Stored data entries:
======

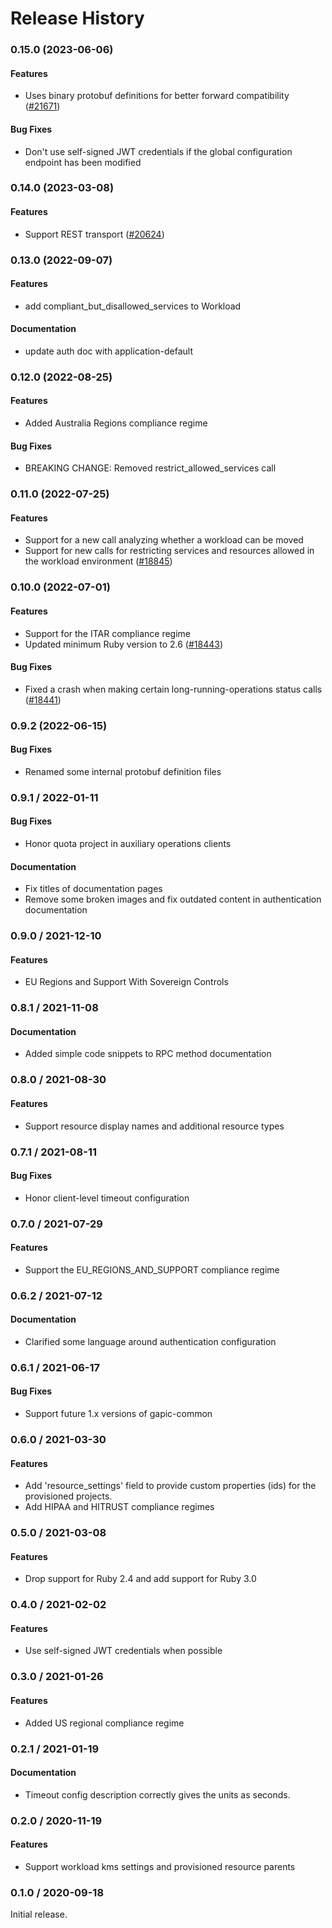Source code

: # Release History

### 0.15.0 (2023-06-06)

#### Features

* Uses binary protobuf definitions for better forward compatibility ([#21671](https://github.com/googleapis/google-cloud-ruby/issues/21671)) 
#### Bug Fixes

* Don't use self-signed JWT credentials if the global configuration endpoint has been modified 

### 0.14.0 (2023-03-08)

#### Features

* Support REST transport ([#20624](https://github.com/googleapis/google-cloud-ruby/issues/20624)) 

### 0.13.0 (2022-09-07)

#### Features

* add compliant_but_disallowed_services to Workload 
#### Documentation

* update auth doc with application-default 

### 0.12.0 (2022-08-25)

#### Features

* Added Australia Regions compliance regime

#### Bug Fixes

* BREAKING CHANGE: Removed restrict_allowed_services call

### 0.11.0 (2022-07-25)

#### Features

* Support for a new call analyzing whether a workload can be moved 
* Support for new calls for restricting services and resources allowed in the workload environment ([#18845](https://github.com/googleapis/google-cloud-ruby/issues/18845)) 

### 0.10.0 (2022-07-01)

#### Features

* Support for the ITAR compliance regime 
* Updated minimum Ruby version to 2.6 ([#18443](https://github.com/googleapis/google-cloud-ruby/issues/18443)) 
#### Bug Fixes

* Fixed a crash when making certain long-running-operations status calls ([#18441](https://github.com/googleapis/google-cloud-ruby/issues/18441)) 

### 0.9.2 (2022-06-15)

#### Bug Fixes

* Renamed some internal protobuf definition files

### 0.9.1 / 2022-01-11

#### Bug Fixes

* Honor quota project in auxiliary operations clients

#### Documentation

* Fix titles of documentation pages
* Remove some broken images and fix outdated content in authentication documentation

### 0.9.0 / 2021-12-10

#### Features

* EU Regions and Support With Sovereign Controls

### 0.8.1 / 2021-11-08

#### Documentation

* Added simple code snippets to RPC method documentation

### 0.8.0 / 2021-08-30

#### Features

* Support resource display names and additional resource types

### 0.7.1 / 2021-08-11

#### Bug Fixes

* Honor client-level timeout configuration

### 0.7.0 / 2021-07-29

#### Features

* Support the EU_REGIONS_AND_SUPPORT compliance regime

### 0.6.2 / 2021-07-12

#### Documentation

* Clarified some language around authentication configuration

### 0.6.1 / 2021-06-17

#### Bug Fixes

* Support future 1.x versions of gapic-common

### 0.6.0 / 2021-03-30

#### Features

* Add 'resource_settings' field to provide custom properties (ids) for the provisioned projects.
* Add HIPAA and HITRUST compliance regimes

### 0.5.0 / 2021-03-08

#### Features

* Drop support for Ruby 2.4 and add support for Ruby 3.0

### 0.4.0 / 2021-02-02

#### Features

* Use self-signed JWT credentials when possible

### 0.3.0 / 2021-01-26

#### Features

* Added US regional compliance regime

### 0.2.1 / 2021-01-19

#### Documentation

* Timeout config description correctly gives the units as seconds.

### 0.2.0 / 2020-11-19

#### Features

* Support workload kms settings and provisioned resource parents

### 0.1.0 / 2020-09-18

Initial release.
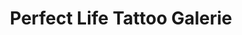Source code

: ---
title: "Perfect Life Tattoo Galerie"
url: /eggenstein-leopoldshafen/perfect-life-tattoo-galerie/
shop: Tattoo
---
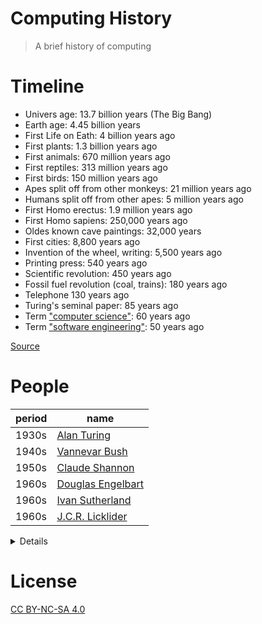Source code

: # Computing History

> A brief history of computing

# Timeline

 - Univers age: 13.7 billion years (The Big Bang)
 - Earth age: 4.45 billion years
 - First Life on Eath: 4 billion years ago
 - First plants: 1.3 billion years ago
 - First animals: 670 million years ago
 - First reptiles: 313 million years ago
 - First birds: 150 million years ago
 - Apes split off from other monkeys: 21 million years ago
 - Humans split off from other apes: 5 million years ago
 - First Homo erectus: 1.9 million years ago
 - First Homo sapiens: 250,000 years ago
 - Oldes known cave paintings: 32,000 years
 - First cities: 8,800 years ago
 - Invention of the wheel, writing: 5,500 years ago
 - Printing press: 540 years ago
 - Scientific revolution: 450 years ago
 - Fossil fuel revolution (coal, trains): 180 years ago
 - Telephone 130 years ago
 - Turing's seminal paper: 85 years ago
 - Term ["computer science"](http://archive.fo/JrSwK): 60 years ago
 - Term ["software engineering"](http://archive.is/UtWMo): 50 years ago

[Source](http://math.ucr.edu/home/baez/timeline.html)

# People

 period    | name
---------- | --------------
 1930s     | [Alan Turing](people/alan-turing.md)
 1940s     | [Vannevar Bush](people/vannevar-bush.md)
 1950s     | [Claude Shannon](people/claude-shannon.md)
 1960s     | [Douglas Engelbart](people/douglas-engelbart.md)
 1960s     | [Ivan Sutherland](people/ivan-sutherland.md)
 1960s     | [J.C.R. Licklider](people/jcr-licklider.md)

<details>
`go run gen-readme.go people/*.md > README.md` to update this index.
</details>


# License

[CC BY-NC-SA 4.0](./LICENSE)
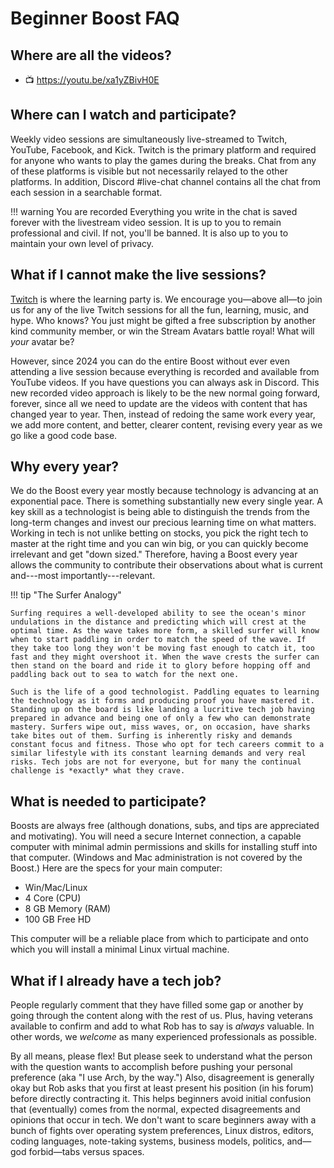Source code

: # Beginner Boost FAQ

## Where are all the videos?

* 📺 <https://youtu.be/xa1yZBivH0E>

## Where can I watch and participate?

Weekly video sessions are simultaneously live-streamed to Twitch, YouTube, Facebook, and Kick. Twitch is the primary platform and required for anyone who wants to play the games during the breaks. Chat from any of these platforms is visible but not necessarily relayed to the other platforms. In addition, Discord #live-chat channel contains all the chat from each session in a searchable format.

!!! warning You are recorded
    Everything you write in the chat is saved forever with the livestream video session. It is up to you to remain professional and civil. If not, you'll be banned. It is also up to you to maintain your own level of privacy.

## What if I cannot make the live sessions?

[Twitch](https://twitch.tv/rwxrob) is where the learning party is. We encourage you—above all—to join us for any of the live Twitch sessions for all the fun, learning, music, and hype. Who knows? You just might be gifted a free subscription by another kind community member, or win the Stream Avatars battle royal! What will *your* avatar be?

However, since 2024 you can do the entire Boost without ever even attending a live session because everything is recorded and available from YouTube videos. If you have questions you can always ask in Discord. This new recorded video approach is likely to be the new normal going forward, forever, since all we need to update are the videos with content that has changed year to year. Then, instead of redoing the same work every year, we add more content, and better, clearer content, revising every year as we go like a good code base.

## Why every year?

We do the Boost every year mostly because technology is advancing at an exponential pace. There is something substantially new every single year. A key skill as a technologist is being able to distinguish the trends from the long-term changes and invest our precious learning time on what matters. Working in tech is not unlike betting on stocks, you pick the right tech to master at the right time and you can win big, or you can quickly become irrelevant and get "down sized." Therefore, having a Boost every year allows the community to contribute their observations about what is current and---most importantly---relevant.

!!! tip "The Surfer Analogy"

    Surfing requires a well-developed ability to see the ocean's minor undulations in the distance and predicting which will crest at the optimal time. As the wave takes more form, a skilled surfer will know when to start paddling in order to match the speed of the wave. If they take too long they won't be moving fast enough to catch it, too fast and they might overshoot it. When the wave crests the surfer can then stand on the board and ride it to glory before hopping off and paddling back out to sea to watch for the next one.

    Such is the life of a good technologist. Paddling equates to learning the technology as it forms and producing proof you have mastered it. Standing up on the board is like landing a lucritive tech job having prepared in advance and being one of only a few who can demonstrate mastery. Surfers wipe out, miss waves, or, on occasion, have sharks take bites out of them. Surfing is inherently risky and demands constant focus and fitness. Those who opt for tech careers commit to a similar lifestyle with its constant learning demands and very real risks. Tech jobs are not for everyone, but for many the continual challenge is *exactly* what they crave.

## What is needed to participate?

Boosts are always free (although donations, subs, and tips are appreciated and motivating). You will need a secure Internet connection, a capable computer with minimal admin permissions and skills for installing stuff into that computer. (Windows and Mac administration is not covered by the Boost.) Here are the specs for your main computer:

* Win/Mac/Linux
* 4 Core (CPU)
* 8 GB Memory (RAM)
* 100 GB Free HD

This computer will be a reliable place from which to participate and onto which you will install a minimal Linux virtual machine.

## What if I already have a tech job?

People regularly comment that they have filled some gap or another by going through the content along with the rest of us. Plus, having veterans available to confirm and add to what Rob has to say is *always* valuable. In other words, we *welcome* as many experienced professionals as possible.

By all means, please flex! But please seek to understand what the person with the question wants to accomplish before pushing your personal preference (aka "I use Arch, by the way.") Also, disagreement is generally okay but Rob asks that you first at least present his position (in his forum) before directly contracting it. This helps beginners avoid initial confusion that (eventually) comes from the normal, expected disagreements and opinions that occur in tech. We don't want to scare beginners away with a bunch of fights over operating system preferences, Linux distros, editors, coding languages, note-taking systems, business models, politics, and—god forbid—tabs versus spaces.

======

In the entries above, find each line with the word "googleapis" and show it.

YOUR SOLUTION
* Uses binary protobuf definitions for better forward compatibility ([#21671](https://github.com/googleapis/google-cloud-ruby/issues/21671)) 
* Support REST transport ([#20624](https://github.com/googleapis/google-cloud-ruby/issues/20624)) 
* Support for new calls for restricting services and resources allowed in the workload environment ([#18845](https://github.com/googleapis/google-cloud-ruby/issues/18845)) 
* Updated minimum Ruby version to 2.6 ([#18443](https://github.com/googleapis/google-cloud-ruby/issues/18443)) 
* Fixed a crash when making certain long-running-operations status calls ([#18441](https://github.com/googleapis/google-cloud-ruby/issues/18441)) 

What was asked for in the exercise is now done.